Work to complete: Copy every record exactly.

**********

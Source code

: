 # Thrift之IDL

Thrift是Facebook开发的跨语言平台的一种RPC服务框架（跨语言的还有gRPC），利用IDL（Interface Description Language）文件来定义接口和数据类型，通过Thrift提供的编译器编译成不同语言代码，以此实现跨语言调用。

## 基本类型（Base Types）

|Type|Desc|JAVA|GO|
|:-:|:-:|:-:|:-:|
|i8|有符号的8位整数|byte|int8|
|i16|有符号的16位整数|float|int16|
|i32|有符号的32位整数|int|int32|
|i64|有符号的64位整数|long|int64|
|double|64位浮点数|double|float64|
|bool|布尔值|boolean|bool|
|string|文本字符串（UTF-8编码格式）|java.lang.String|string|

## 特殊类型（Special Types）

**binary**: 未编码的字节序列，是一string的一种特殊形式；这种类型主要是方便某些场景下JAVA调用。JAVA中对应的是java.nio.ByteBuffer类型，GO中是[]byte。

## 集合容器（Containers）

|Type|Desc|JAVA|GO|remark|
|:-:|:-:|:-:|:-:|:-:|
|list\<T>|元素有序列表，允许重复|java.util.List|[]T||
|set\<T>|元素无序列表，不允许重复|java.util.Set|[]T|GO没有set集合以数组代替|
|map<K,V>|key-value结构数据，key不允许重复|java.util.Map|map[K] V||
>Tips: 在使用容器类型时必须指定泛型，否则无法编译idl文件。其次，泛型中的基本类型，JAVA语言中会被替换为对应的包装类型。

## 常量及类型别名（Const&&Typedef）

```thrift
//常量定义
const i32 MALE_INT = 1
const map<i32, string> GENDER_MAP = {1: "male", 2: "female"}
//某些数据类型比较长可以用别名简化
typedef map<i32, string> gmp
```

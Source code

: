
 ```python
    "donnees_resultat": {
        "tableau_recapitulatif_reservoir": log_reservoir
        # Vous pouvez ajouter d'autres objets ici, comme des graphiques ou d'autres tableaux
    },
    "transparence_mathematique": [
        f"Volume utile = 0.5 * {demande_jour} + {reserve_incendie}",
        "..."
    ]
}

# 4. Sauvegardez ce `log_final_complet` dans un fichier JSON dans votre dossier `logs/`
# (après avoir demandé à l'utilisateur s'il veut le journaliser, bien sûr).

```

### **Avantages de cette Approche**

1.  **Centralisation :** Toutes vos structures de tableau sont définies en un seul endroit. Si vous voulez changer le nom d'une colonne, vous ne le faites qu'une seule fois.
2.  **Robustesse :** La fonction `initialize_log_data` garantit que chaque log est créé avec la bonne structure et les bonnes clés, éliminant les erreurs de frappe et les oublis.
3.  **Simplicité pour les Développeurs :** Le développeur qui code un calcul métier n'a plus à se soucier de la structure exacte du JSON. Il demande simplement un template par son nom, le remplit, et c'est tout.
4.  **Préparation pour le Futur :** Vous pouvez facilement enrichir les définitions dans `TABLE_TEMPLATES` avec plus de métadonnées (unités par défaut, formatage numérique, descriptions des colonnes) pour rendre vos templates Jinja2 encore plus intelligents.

**********

Task result:
Source code

: # Thrift之IDL

Thrift是Facebook开发的跨语言平台的一种RPC服务框架（跨语言的还有gRPC），利用IDL（Interface Description Language）文件来定义接口和数据类型，通过Thrift提供的编译器编译成不同语言代码，以此实现跨语言调用。

## 基本类型（Base Types）

|Type|Desc|JAVA|GO|
|:-:|:-:|:-:|:-:|
|i8|有符号的8位整数|byte|int8|
|i16|有符号的16位整数|float|int16|
|i32|有符号的32位整数|int|int32|
|i64|有符号的64位整数|long|int64|
|double|64位浮点数|double|float64|
|bool|布尔值|boolean|bool|
|string|文本字符串（UTF-8编码格式）|java.lang.String|string|

## 特殊类型（Special Types）

**binary**: 未编码的字节序列，是一string的一种特殊形式；这种类型主要是方便某些场景下JAVA调用。JAVA中对应的是java.nio.ByteBuffer类型，GO中是[]byte。

## 集合容器（Containers）

|Type|Desc|JAVA|GO|remark|
|:-:|:-:|:-:|:-:|:-:|
|list\<T>|元素有序列表，允许重复|java.util.List|[]T||
|set\<T>|元素无序列表，不允许重复|java.util.Set|[]T|GO没有set集合以数组代替|
|map<K,V>|key-value结构数据，key不允许重复|java.util.Map|map[K] V||
>Tips: 在使用容器类型时必须指定泛型，否则无法编译idl文件。其次，泛型中的基本类型，JAVA语言中会被替换为对应的包装类型。

## 常量及类型别名（Const&&Typedef）

```thrift
//常量定义
const i32 MALE_INT = 1
const map<i32, string> GENDER_MAP = {1: "male", 2: "female"}
//某些数据类型比较长可以用别名简化
typedef map<i32, string> gmp
```

Source code

:
 ```python
    "donnees_resultat": {
        "tableau_recapitulatif_reservoir": log_reservoir
        # Vous pouvez ajouter d'autres objets ici, comme des graphiques ou d'autres tableaux
    },
    "transparence_mathematique": [
        f"Volume utile = 0.5 * {demande_jour} + {reserve_incendie}",
        "..."
    ]
}

# 4. Sauvegardez ce `log_final_complet` dans un fichier JSON dans votre dossier `logs/`
# (après avoir demandé à l'utilisateur s'il veut le journaliser, bien sûr).

```

### **Avantages de cette Approche**

1.  **Centralisation :** Toutes vos structures de tableau sont définies en un seul endroit. Si vous voulez changer le nom d'une colonne, vous ne le faites qu'une seule fois.
2.  **Robustesse :** La fonction `initialize_log_data` garantit que chaque log est créé avec la bonne structure et les bonnes clés, éliminant les erreurs de frappe et les oublis.
3.  **Simplicité pour les Développeurs :** Le développeur qui code un calcul métier n'a plus à se soucier de la structure exacte du JSON. Il demande simplement un template par son nom, le remplit, et c'est tout.
4.  **Préparation pour le Futur :** Vous pouvez facilement enrichir les définitions dans `TABLE_TEMPLATES` avec plus de métadonnées (unités par défaut, formatage numérique, descriptions des colonnes) pour rendre vos templates Jinja2 encore plus intelligents.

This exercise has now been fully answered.